WHAT TO DO:
Among these entries, how many lines contain "less"? Say the number and nothing else.

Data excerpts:
::::
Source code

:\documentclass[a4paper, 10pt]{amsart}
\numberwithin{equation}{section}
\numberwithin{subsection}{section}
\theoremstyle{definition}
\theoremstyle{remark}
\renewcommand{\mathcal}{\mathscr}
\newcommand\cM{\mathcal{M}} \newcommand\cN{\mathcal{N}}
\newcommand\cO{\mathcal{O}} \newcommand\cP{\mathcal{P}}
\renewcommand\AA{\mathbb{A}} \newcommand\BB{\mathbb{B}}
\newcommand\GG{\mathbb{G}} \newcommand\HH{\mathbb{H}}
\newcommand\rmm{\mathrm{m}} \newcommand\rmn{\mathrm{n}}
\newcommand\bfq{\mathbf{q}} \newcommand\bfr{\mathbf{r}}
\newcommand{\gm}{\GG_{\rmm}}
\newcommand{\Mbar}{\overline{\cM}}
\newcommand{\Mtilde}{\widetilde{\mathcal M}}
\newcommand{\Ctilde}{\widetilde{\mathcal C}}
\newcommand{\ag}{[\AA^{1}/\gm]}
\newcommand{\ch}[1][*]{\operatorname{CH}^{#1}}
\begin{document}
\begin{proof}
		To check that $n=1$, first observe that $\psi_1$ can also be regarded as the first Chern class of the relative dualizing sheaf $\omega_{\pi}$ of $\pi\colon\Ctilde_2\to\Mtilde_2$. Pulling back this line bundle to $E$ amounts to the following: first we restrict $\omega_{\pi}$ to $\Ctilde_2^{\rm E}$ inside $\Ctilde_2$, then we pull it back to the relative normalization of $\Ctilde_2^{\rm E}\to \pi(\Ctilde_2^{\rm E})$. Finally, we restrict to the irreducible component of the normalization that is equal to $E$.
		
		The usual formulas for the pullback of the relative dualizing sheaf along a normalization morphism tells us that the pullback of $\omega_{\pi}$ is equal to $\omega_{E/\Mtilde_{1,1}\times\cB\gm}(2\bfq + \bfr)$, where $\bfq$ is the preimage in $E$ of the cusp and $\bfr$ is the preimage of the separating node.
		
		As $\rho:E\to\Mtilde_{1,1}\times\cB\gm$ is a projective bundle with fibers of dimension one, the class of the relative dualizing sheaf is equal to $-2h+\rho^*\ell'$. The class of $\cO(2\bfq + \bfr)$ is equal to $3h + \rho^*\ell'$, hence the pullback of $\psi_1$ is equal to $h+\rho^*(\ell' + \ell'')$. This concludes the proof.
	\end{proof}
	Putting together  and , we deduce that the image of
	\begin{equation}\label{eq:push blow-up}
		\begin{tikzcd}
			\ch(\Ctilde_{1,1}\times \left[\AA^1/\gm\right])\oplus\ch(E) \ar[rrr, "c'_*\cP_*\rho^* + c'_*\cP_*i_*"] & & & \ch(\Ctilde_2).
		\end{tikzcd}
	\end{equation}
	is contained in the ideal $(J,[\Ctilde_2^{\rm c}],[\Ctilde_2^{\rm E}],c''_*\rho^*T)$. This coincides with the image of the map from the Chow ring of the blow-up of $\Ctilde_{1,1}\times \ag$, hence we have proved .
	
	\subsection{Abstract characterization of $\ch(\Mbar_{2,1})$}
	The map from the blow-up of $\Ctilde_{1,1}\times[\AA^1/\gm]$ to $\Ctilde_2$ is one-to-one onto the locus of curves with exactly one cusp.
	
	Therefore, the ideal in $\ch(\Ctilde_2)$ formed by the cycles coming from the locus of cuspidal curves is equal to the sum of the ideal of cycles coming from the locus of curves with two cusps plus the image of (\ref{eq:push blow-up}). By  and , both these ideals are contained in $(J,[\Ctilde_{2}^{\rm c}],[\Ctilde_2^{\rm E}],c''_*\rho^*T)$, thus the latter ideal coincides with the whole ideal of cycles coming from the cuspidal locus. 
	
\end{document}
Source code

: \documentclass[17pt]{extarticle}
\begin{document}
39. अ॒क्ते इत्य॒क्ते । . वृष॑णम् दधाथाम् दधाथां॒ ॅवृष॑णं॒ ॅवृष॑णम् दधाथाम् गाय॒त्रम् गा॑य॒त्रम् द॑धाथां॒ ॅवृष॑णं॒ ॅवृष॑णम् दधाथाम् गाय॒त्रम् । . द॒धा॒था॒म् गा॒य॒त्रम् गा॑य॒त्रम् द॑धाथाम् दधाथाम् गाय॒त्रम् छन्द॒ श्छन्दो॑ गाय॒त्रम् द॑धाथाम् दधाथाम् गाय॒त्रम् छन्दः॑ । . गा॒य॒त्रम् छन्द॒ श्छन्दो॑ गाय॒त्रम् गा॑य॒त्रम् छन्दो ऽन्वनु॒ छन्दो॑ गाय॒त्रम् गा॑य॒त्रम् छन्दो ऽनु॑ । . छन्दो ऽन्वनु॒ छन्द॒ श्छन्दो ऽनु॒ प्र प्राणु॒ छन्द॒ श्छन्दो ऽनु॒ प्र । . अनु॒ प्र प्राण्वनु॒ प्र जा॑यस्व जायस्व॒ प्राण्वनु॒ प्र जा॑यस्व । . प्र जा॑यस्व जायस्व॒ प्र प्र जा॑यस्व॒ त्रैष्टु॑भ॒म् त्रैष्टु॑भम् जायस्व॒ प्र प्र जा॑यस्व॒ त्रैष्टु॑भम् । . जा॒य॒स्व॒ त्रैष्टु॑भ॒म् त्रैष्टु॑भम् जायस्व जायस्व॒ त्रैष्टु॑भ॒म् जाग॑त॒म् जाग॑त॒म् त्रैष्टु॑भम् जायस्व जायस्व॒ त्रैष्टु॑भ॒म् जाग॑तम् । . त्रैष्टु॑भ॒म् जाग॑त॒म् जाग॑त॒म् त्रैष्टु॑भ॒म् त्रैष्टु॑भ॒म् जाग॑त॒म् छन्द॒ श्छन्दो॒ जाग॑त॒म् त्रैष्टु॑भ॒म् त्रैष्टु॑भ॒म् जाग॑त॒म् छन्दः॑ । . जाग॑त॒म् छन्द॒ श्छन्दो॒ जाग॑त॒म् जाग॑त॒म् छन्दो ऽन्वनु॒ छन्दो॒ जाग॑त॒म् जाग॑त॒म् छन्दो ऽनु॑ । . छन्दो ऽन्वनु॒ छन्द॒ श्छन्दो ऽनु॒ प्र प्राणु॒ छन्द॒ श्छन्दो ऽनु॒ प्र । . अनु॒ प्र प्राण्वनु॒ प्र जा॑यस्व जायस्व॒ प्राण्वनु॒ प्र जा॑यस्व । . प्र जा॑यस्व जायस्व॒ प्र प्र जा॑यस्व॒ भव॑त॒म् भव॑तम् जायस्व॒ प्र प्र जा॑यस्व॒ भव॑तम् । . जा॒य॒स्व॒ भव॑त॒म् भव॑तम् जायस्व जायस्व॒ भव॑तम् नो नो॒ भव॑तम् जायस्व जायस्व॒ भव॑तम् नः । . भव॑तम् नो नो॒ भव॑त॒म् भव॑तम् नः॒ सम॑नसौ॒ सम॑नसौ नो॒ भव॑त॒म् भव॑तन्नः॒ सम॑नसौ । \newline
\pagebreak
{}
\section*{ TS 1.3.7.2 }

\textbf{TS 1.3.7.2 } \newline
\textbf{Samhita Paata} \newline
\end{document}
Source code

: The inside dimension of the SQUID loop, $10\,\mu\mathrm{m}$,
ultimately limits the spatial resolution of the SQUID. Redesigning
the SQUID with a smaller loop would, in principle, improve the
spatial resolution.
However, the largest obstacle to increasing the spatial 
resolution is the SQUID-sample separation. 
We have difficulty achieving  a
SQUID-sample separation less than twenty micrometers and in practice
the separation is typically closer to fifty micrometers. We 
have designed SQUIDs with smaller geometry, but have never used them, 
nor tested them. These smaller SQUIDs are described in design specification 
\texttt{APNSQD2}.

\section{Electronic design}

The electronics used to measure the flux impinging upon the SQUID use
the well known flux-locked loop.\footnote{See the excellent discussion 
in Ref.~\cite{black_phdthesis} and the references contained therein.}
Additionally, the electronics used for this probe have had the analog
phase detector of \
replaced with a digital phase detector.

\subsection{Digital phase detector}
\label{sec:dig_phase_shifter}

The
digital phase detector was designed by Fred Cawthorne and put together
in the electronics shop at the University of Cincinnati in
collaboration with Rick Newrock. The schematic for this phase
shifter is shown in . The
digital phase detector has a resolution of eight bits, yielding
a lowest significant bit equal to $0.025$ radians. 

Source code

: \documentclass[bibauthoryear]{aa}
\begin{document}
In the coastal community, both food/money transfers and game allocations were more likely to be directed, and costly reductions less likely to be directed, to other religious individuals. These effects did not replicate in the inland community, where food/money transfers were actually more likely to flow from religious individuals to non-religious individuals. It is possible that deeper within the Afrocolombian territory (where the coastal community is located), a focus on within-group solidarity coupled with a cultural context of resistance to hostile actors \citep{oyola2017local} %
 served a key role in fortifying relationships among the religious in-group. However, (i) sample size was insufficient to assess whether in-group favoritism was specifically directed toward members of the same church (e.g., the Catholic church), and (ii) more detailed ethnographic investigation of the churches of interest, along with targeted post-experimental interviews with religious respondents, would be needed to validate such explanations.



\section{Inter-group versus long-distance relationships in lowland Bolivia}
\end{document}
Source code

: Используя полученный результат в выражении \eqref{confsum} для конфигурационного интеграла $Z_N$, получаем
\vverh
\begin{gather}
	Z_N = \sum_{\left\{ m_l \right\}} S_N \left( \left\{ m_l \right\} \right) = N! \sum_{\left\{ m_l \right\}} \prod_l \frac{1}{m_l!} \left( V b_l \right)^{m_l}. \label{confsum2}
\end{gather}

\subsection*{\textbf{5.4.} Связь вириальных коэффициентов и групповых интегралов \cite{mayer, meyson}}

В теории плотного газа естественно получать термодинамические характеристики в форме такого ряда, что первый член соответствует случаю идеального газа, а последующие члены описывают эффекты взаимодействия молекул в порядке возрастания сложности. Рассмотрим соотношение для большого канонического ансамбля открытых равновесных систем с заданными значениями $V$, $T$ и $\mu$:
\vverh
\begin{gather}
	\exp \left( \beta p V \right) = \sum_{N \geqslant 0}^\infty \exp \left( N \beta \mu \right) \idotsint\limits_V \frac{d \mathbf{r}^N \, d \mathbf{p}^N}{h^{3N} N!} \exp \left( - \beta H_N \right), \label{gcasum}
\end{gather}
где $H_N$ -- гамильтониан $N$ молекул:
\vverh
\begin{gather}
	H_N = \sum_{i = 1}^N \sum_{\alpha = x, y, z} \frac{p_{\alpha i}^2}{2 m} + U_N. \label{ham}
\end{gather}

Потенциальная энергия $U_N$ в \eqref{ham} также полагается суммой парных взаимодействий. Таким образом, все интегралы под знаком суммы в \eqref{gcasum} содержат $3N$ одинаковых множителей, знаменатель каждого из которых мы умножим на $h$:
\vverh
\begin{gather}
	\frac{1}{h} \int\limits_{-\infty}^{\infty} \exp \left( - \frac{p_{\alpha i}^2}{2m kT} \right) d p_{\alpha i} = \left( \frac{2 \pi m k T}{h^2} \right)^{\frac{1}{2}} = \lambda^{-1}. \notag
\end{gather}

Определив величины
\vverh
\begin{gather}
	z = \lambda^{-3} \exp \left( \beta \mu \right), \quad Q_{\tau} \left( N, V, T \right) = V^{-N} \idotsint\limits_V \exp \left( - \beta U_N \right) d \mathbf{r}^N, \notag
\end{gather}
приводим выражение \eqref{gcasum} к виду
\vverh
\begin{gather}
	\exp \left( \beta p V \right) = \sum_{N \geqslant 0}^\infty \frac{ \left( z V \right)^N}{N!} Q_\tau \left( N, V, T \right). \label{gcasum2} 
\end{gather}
::::
ANSWER FOR THIS EXERCISE:
2